Readers who have been around a while will recall that I am a word nerd. I heard some great logisms while in South Africa! I'm afraid that some of the colorful expressions I heard while there are already fading. I do yet retain a few, however. Here is a selection of interesting words and phrases I learned.

bushveld: I sought this term out. I kept wondering, "this isn't the savanna. It isn't a desert. I wonder what they call the terrain here?" Finally I plucked up the courage to ask. Later in the week, while speaking to a pretty young South African woman, I used the term. She was impressed. As Kip Dynamite would say, "yesssss!"

spoor: tracks. This word seems to encompass not only animal tracks but any evidence of something passing through an area. It somehow fits perfectly.

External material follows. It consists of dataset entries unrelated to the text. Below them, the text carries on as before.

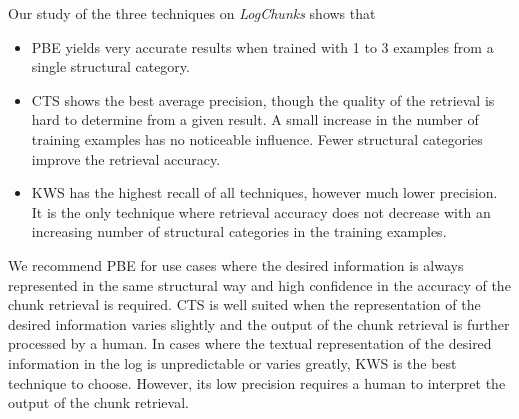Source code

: \documentclass[\myrootdir/main.tex]{subfiles}
\begin{document}
Our study of the three techniques on \emph{LogChunks} shows that
\begin{itemize}
  \item PBE yields very accurate results when trained with 1 to 3 examples from a single structural category.
  \item CTS shows the best average precision, though the quality of the retrieval is hard to determine from a given result.
  A small increase in the number of training examples has no noticeable influence.
  Fewer structural categories improve the retrieval accuracy.
  \item KWS has the highest recall of all techniques, however much lower precision.
  It is the only technique where retrieval accuracy does not decrease with an increasing number of structural categories in the training examples.
\end{itemize}
We recommend PBE for use cases where the desired information is always represented in the same structural way and high confidence in the accuracy of the chunk retrieval is required.
CTS is well suited when the representation of the desired information varies slightly and the output of the chunk retrieval is further processed by a human.
In cases where the textual representation of the desired information in the log is unpredictable or varies greatly, KWS is the best technique to choose.
However, its low precision requires a human to interpret the output of the chunk retrieval.
\end{document}
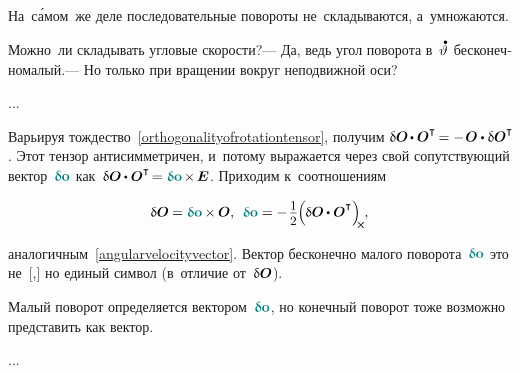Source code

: \begin{otherlanguage}{russian}
На~с\'{а}мом~же деле последовательные повороты не~складываются, а~умножаются.

Можно~ли складывать угловые скорости?\:--- Да, ведь угол поворота в~$\mathdotabove{\vartheta}$ бесконечномалый.\:--- Но только при вращении вокруг неподвижной оси?


...



Варьируя тождество~\eqref{orthogonalityofrotationtensor},
получим ${\variation{\rotationtensor} \hspace{-0.2ex} \dotp \rotationtensor^{\T} \hspace{-0.2ex} = - \hspace{.2ex} \rotationtensor \dotp \variation{\rotationtensor}^{\T}\!}$.
Этот тензор антисимметричен, и~потому выражается через свой сопутствующий вектор~${\varvector{o}}$ как~${\variation{\rotationtensor} \hspace{-0.1ex} \dotp \rotationtensor^{\T} \hspace{-0.3ex} = \varvector{o} \hspace{-0.2ex} \times \hspace{-0.2ex} \UnitDyad}$.
Приходим к~соотношениям

\nopagebreak\vspace{-0.5em}\begin{equation}
\variation{\rotationtensor} \hspace{-0.1ex} = \varvector{o} \hspace{-0.1ex} \times \hspace{-0.1ex} \rotationtensor , \:\:
\varvector{o} = - \hspace{.2ex} \scalebox{.93}{$ \displaystyle\onehalf $} \hspace{-0.1ex} \Bigl( \hspace{-0.1ex} \variation{\rotationtensor} \hspace{-0.1ex} \dotp \rotationtensor^{\T} \Bigr)_{\hspace{-0.25em}\Xcompanion}
\hspace{-0.1ex} ,
\end{equation}

\vspace{-0.5em}\noindent

аналогичным~\eqref{angularvelocityvector}.
Вектор бесконечно малого поворота~${\varvector{o}}$
это не~[,]
но единый символ
(в~отличие от~${\updelta\hspace{-0.1ex}\bm{O}}$).


Малый поворот определяется вектором~${\varvector{o}}$,
но конечный поворот тоже возможно представить как вектор.


...


\end{otherlanguage}

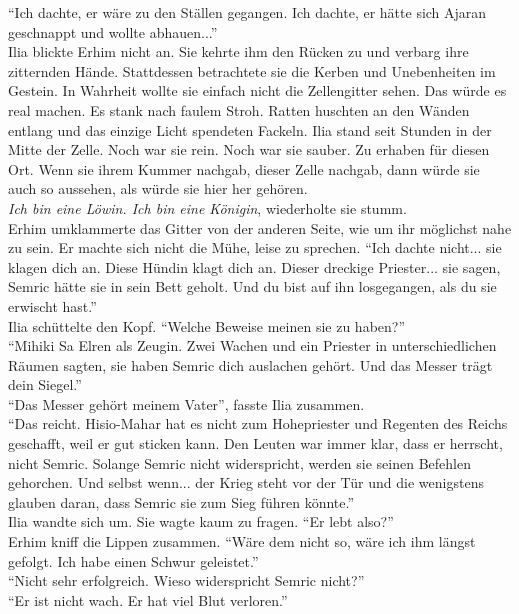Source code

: ``Ich dachte, er wäre zu den Ställen gegangen. Ich dachte, er hätte sich Ajaran geschnappt und 
wollte abhauen...''\\
Ilia blickte Erhim nicht an. Sie kehrte ihm den Rücken zu und verbarg ihre zitternden Hände. 
Stattdessen betrachtete sie die Kerben und Unebenheiten im Gestein. In Wahrheit wollte sie einfach 
nicht die Zellengitter sehen. Das würde es real machen. Es stank nach faulem Stroh. Ratten huschten 
an den Wänden entlang und das einzige Licht spendeten Fackeln. Ilia stand seit Stunden in der Mitte 
der Zelle. Noch war sie rein. Noch war sie sauber. Zu erhaben für diesen Ort. Wenn sie ihrem Kummer 
nachgab, dieser Zelle nachgab, dann würde sie auch so aussehen, als würde sie hier her gehören.\\
\textit{Ich bin eine Löwin. Ich bin eine Königin}, wiederholte sie stumm.\\
Erhim umklammerte das Gitter von der anderen Seite, wie um ihr möglichst nahe zu sein. Er machte 
sich nicht die Mühe, leise zu sprechen. ``Ich dachte nicht... sie klagen dich an. Diese Hündin 
klagt dich an. Dieser dreckige Priester... sie sagen, Semric hätte sie in sein Bett geholt. Und du 
bist auf ihn losgegangen, als du sie erwischt hast.''\\
Ilia schüttelte den Kopf. ``Welche Beweise meinen sie zu haben?''\\
``Mihiki Sa Elren als Zeugin. Zwei Wachen und ein Priester in unterschiedlichen Räumen sagten, sie 
haben Semric dich auslachen gehört. Und das Messer trägt dein Siegel.''\\
``Das Messer gehört meinem Vater'', fasste Ilia zusammen.\\
``Das reicht. Hisio-Mahar hat es nicht zum Hohepriester und Regenten des Reichs geschafft, weil er 
gut sticken kann. Den Leuten war immer klar, dass er herrscht, nicht Semric. Solange Semric nicht 
widerspricht, werden sie seinen Befehlen gehorchen. Und selbst wenn... der Krieg steht vor der 
Tür und die wenigstens glauben daran, dass Semric sie zum Sieg führen könnte.''\\
Ilia wandte sich um. Sie wagte kaum zu fragen. ``Er lebt also?''\\
Erhim kniff die Lippen zusammen. ``Wäre dem nicht so, wäre ich ihm längst gefolgt. Ich habe einen 
Schwur geleistet.''\\
``Nicht sehr erfolgreich. Wieso widerspricht Semric nicht?''\\
``Er ist nicht wach. Er hat viel Blut verloren.''\\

as well: a common English phrase, to be sure. But non-American English-speakers seem to use this phrase exclusively, never using "also" or "too." It appears to be used as a filler or transition phrase as well, much like we might use "you know." It definitely stuck in my head.

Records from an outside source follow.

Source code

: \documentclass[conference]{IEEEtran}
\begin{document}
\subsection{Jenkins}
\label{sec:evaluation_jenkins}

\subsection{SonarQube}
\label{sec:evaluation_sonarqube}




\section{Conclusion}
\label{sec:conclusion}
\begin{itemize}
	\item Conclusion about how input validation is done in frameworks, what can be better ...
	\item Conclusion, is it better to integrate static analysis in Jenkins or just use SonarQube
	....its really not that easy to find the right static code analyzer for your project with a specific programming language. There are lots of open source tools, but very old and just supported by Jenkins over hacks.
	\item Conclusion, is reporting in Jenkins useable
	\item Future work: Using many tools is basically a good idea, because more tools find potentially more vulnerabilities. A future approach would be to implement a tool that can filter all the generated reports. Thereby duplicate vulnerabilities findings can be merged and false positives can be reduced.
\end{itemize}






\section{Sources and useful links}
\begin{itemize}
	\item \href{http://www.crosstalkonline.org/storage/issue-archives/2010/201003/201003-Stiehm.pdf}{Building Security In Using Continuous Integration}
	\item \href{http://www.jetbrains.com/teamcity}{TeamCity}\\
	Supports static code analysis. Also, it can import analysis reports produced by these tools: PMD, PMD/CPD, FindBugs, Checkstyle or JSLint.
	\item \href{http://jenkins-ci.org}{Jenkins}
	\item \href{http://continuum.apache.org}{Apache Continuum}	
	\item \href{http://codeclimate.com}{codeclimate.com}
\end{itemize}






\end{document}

robot: probably the strangest expression that I learned while there, they use the term "robot" for "traffic light." "Go to the first robot and take a left, you can't miss it."

sort: another perfectly commonplace word that non-Americans use in a wide variety of ways. Where we might use organized, settled, resolve, comfortable, figured out, ready, or fixed, English-speakers from other countries often use the catch-all "sorted." I found the expression to be perfectly understandable, though it sounded unusual and distinctive in my ear. I liked it.

braai: barbeque! We had three braais: one brunch and two dinners. One of our dinnertime braais was a surprise meal in the bush. We had been driving in the game viewer, and it was well after dark, and I noticed we weren't heading back to the lodge. Suddenly we pulled into a clearing where a big campfire blazed and some men had set a lovely table. Norman, our chef, was waiting with some flame roasted bacon and cherry kabobs and a giant liquor table.

courgette: zucchini. Interestingly, Norman, whose English wasn't very good, was able to tell me that courgette & zucchini were the same thing, whereas Esmay, one of our other chefs, whose English was very good, did not know the American English word for the vegetable.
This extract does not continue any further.